| WHAT IS NEEDED |
Using the listing below, work out how many lines include the word "github". Only the number is to be given.
------
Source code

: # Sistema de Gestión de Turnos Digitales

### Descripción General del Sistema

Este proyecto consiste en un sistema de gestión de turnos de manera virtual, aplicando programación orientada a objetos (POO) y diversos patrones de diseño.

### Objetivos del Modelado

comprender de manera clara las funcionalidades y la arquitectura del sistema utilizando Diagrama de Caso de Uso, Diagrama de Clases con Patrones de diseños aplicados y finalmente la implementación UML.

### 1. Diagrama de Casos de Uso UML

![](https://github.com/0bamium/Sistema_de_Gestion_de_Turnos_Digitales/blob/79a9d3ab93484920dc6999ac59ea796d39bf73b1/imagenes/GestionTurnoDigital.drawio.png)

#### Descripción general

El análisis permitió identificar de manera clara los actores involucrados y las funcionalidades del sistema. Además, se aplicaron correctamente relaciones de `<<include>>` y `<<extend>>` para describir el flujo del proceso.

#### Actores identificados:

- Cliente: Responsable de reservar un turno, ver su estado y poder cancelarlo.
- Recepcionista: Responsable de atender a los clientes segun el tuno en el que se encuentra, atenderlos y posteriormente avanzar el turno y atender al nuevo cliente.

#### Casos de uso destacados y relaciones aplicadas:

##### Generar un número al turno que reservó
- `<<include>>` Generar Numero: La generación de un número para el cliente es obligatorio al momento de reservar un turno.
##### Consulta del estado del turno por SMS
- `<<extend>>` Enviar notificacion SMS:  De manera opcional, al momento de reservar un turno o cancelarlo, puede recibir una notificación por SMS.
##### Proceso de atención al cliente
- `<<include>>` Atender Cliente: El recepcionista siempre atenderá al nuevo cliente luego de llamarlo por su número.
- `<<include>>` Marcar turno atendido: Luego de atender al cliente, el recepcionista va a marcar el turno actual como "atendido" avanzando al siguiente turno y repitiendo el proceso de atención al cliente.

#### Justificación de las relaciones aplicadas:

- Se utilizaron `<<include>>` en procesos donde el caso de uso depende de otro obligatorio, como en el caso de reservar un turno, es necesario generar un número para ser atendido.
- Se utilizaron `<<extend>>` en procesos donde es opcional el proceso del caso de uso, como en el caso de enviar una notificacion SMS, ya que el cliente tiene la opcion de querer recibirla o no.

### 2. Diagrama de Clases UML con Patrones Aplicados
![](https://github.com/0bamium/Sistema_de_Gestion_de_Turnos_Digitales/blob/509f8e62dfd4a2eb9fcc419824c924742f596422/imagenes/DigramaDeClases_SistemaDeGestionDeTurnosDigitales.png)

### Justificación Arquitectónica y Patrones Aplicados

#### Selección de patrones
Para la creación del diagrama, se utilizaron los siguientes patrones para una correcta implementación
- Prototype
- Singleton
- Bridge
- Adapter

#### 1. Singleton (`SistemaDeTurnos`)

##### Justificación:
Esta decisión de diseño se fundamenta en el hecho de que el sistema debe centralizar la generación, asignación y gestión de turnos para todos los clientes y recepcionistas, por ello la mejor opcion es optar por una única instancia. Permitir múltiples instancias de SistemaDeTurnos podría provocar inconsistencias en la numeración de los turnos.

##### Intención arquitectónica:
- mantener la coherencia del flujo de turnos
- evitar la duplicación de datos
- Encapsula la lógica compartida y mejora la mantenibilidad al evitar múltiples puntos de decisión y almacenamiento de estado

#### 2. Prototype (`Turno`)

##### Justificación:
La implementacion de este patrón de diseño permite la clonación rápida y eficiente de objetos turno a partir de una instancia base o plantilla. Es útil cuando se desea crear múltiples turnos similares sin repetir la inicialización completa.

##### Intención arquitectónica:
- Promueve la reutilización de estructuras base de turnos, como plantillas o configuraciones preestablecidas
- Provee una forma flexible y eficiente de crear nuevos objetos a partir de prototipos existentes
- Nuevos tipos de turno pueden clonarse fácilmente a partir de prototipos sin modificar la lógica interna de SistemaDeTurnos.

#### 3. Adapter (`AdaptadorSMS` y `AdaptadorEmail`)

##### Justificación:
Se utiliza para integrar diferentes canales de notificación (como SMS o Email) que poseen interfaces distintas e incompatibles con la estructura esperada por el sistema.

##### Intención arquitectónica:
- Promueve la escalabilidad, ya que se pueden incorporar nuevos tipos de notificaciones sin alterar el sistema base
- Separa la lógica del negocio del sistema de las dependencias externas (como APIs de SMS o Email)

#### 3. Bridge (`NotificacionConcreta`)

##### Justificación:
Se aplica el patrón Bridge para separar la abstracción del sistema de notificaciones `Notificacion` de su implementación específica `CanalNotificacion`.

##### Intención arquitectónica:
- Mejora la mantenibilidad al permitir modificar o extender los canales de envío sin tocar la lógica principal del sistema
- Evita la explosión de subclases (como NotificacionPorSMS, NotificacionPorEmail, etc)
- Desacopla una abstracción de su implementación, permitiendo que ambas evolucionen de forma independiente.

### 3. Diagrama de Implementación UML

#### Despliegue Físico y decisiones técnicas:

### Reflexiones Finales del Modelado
------
| REPLY TO THE EXERCISE |
2